It falls to every new IBM chief executive to reinvent one of America’s most venerable corporate icons.

 

After Lou Gerstner countered a decline in hardware sales with a faster move into software and services in the 1990s, Sam Palmisano spent the next decade contending with the threat of Indian IT companies and open-source software.

 

Now Ginni Rometty faces her own moment of reinvention. The source of her discomfort: More computing workloads are moving to the cloud – which means that they are being farmed out to utility-type companies that do not want high-priced gear and services from the likes of IBM.

 

Even when choosing to keep their computing in-house rather than shifting it to companies such as Amazon, IBM’s big customers are copying the methods of the new cloud players. Essentially, that means buying lower-cost, standardised hardware, as well as software that automates processes that once required expensive humans.

 

One example of this will be on display next week in California at the annual gathering of the Open Compute Project. The brainchild of Facebook, this was set up to promote a basic standard model for server hardware.

 

Servers suffer the feature creep seen in many technology markets, as suppliers try to differentiate their products. Even the plastic bezels that they use to brand their machines are an unnecessary luxury, impeding airflow and increasing power costs for cooling. In the world as seen by Facebook, all such niceties will be stripped out.

 

The effect of this sort of thing goes much further than hardware revenues. If IBM’s customers move some of their computing to the cloud, they will no longer be paying for IBM services either. And the huge IT outsourcing market on which much of IBM’s revenues depend is also facing a sea change. If customers have more choices for how to manage their IT, they will no longer be as locked into the monolithic service contracts that have involved handing their entire IT operations over to companies such as IBM.

 

At least one corner of IBM’s hardware business still looks secure. Thanks to the massive sunk costs some customers have made in their existing systems, its mainframes – once written off as a casualty of the client-server revolution – are still going strong. But the future being forged by the likes of Amazon’s web services looks very different from the past.

 

This leaves two choices for the traditional IT hardware makers.

 

One is to become consolidators in a high-volume game.

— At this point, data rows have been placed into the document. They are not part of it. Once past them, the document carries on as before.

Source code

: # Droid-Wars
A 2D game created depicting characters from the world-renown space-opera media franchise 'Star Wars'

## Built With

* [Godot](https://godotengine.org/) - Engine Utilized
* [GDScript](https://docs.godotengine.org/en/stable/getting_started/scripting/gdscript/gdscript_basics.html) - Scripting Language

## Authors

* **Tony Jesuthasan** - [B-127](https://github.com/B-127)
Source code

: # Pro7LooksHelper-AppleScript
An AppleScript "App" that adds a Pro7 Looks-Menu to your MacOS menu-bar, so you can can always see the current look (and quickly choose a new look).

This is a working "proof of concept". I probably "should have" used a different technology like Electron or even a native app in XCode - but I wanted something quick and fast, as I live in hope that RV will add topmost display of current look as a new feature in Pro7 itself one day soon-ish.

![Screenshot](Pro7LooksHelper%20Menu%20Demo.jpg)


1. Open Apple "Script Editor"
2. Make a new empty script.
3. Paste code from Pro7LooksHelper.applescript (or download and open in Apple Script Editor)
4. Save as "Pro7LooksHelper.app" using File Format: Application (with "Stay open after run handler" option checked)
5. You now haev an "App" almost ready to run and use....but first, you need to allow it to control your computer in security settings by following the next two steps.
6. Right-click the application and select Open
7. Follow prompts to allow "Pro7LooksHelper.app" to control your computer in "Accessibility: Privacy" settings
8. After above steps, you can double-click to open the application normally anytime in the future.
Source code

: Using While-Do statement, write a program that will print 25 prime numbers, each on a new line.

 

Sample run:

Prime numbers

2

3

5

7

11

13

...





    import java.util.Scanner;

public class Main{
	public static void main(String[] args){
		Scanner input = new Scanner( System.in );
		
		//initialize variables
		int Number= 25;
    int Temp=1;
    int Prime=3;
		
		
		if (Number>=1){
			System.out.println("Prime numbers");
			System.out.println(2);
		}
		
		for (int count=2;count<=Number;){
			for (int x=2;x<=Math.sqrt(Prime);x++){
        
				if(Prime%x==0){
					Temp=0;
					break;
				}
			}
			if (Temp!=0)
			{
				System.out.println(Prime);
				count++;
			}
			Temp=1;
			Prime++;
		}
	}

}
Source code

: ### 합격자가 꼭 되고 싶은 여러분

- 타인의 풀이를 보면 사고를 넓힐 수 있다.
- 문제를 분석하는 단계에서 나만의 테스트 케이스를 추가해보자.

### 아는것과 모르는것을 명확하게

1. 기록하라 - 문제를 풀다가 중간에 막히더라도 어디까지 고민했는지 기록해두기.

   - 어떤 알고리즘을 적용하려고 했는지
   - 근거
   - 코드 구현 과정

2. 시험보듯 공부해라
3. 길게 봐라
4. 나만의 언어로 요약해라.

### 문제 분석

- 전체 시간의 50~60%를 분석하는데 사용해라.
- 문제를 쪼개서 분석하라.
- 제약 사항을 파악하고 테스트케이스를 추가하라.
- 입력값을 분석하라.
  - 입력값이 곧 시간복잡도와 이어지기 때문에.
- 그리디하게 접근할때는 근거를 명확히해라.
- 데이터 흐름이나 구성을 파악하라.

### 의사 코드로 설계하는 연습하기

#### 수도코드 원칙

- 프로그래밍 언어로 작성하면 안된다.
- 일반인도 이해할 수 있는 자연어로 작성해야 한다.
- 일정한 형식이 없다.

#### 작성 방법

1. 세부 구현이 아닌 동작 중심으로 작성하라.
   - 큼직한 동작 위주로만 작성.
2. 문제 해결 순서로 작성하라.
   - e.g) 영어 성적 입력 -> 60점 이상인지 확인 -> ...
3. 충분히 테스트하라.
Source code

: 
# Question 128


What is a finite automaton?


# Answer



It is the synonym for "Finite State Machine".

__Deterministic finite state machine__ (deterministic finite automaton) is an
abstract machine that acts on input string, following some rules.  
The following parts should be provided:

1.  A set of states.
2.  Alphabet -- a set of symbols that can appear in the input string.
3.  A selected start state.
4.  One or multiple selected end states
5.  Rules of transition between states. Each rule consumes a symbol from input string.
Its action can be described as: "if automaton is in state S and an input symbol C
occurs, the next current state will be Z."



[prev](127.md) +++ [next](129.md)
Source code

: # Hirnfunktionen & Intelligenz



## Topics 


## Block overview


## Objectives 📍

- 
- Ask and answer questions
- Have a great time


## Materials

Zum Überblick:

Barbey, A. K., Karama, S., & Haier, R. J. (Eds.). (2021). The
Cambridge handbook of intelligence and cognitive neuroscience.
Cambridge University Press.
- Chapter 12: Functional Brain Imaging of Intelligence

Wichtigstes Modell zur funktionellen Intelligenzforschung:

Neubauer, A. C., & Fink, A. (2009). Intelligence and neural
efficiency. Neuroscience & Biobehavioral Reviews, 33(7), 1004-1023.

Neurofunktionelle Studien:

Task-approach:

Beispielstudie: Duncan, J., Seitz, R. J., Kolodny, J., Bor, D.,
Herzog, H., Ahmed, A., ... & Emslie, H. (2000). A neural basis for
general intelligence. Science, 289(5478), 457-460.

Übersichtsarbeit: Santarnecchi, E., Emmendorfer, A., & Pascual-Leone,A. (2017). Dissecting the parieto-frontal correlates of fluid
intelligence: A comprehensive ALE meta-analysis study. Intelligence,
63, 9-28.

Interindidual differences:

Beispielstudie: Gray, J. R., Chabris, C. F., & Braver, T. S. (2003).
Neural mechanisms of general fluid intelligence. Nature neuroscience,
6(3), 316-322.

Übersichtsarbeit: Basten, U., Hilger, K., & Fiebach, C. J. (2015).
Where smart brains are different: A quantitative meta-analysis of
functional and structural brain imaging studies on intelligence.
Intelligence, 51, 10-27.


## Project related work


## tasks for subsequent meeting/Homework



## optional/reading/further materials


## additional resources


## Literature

Some 70 per cent of the $53bn server business comprises so-called “volume”, or industry-standard, machines that command low profit margins, according to IDC.

 

This is not for IBM. Having sold out of the PC business nine years ago, it is in discussions about ditching industry-standard servers as well, according to people familiar with its plans.

 

Dell and Hewlett-Packard, with high market shares in industry-standard servers and PCs, face a tougher choice. Among the challenges these companies face is a new band of ultra-low cost white-label producers known as ODMs, or Original Design Manufacturers.

 

The other choice is to shift the discussion with customers away from the price of hardware and on to high-value applications and services that make a real business difference. Specialised hardware that serves a particular purpose sometimes still has an edge over generalised technology.

 

In IBM’s case, for instance, that looks likely to lead to a stripping back of its Unix business – the more expensive end of its server line that it does not plan to sell – to focus on the massive data handling needs of the analytics market.

 

This adds to the pressure on Ms Rometty. In her first two years on the job, she displayed the touch of a marketer rather than a technologist, as she sought to recast IBM’s portfolio of businesses in ways that appeal to a broader market.

 

That may be starting to change. Already this year, that has meant earmarking $1.2bn to build more data centres to compete with Amazon in the public cloud, as well as $1bn to build a business in what has become known as cognitive computing, or machines that answer questions posed of large bodies of data.

 

It is ironic that IBM has been a poster child of efficient cash management in the tech sector, returning a large slice of its free cash to shareholders in recent years while still maintaining an annual R&D budget of more than $6bn. To judge by the grumbling on Wall Street, it may be time for Ms Rometty to place some bigger bets.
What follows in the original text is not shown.